▸ **Task description**: Retype, word for word, every line of the records below starting at the one that contains "### Further instructions" and ending at the one that contains "the second reading."; include both of those lines and nothing more.

[[ Provided entries open ]]

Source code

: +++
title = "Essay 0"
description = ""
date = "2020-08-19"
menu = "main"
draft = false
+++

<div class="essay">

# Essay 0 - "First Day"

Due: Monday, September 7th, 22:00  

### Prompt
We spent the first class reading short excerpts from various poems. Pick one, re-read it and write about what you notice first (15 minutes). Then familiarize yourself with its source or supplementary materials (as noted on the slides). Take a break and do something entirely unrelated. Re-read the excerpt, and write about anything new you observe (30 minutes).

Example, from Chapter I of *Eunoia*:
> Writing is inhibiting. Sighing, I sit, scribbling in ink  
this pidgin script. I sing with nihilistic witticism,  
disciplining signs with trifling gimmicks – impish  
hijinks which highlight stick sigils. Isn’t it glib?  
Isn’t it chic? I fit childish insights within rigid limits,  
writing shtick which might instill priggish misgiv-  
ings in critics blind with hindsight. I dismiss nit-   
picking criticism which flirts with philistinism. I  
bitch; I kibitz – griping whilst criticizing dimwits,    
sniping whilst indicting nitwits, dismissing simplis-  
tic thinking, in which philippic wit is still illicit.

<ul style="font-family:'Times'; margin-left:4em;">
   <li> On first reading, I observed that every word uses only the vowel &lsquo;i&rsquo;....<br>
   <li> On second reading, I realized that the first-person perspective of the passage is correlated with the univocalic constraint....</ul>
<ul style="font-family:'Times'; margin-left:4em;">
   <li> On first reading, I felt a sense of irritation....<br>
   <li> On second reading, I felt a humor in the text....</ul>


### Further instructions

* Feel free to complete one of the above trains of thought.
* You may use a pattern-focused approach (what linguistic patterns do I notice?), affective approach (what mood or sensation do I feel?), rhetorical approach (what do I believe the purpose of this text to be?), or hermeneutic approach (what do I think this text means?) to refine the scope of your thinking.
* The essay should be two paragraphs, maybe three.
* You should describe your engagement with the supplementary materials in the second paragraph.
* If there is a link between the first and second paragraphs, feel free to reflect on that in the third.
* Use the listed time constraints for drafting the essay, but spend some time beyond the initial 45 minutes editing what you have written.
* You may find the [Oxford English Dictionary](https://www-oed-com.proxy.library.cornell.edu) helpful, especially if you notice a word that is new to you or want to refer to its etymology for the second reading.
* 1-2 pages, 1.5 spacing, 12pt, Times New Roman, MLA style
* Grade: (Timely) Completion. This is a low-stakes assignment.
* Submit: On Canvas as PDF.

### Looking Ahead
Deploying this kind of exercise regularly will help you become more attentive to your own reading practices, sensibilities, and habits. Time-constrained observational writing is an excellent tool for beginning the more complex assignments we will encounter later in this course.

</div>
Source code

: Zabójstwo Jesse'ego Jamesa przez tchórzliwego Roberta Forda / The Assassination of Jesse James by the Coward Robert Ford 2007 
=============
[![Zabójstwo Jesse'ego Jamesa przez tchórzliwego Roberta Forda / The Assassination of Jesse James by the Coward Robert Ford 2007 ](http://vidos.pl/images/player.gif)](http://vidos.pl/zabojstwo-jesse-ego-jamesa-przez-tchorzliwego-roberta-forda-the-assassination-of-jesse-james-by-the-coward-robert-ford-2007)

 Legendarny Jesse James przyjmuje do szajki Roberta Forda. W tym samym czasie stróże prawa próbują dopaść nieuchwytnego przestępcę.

[[ Provided entries closed ]]

▸ **Answer for the task**:
### Further instructions

* Feel free to complete one of the above trains of thought.
* You may use a pattern-focused approach (what linguistic patterns do I notice?), affective approach (what mood or sensation do I feel?), rhetorical approach (what do I believe the purpose of this text to be?), or hermeneutic approach (what do I think this text means?) to refine the scope of your thinking.
* The essay should be two paragraphs, maybe three.
* You should describe your engagement with the supplementary materials in the second paragraph.
* If there is a link between the first and second paragraphs, feel free to reflect on that in the third.
* Use the listed time constraints for drafting the essay, but spend some time beyond the initial 45 minutes editing what you have written.
* You may find the [Oxford English Dictionary](https://www-oed-com.proxy.library.cornell.edu) helpful, especially if you notice a word that is new to you or want to refer to its etymology for the second reading.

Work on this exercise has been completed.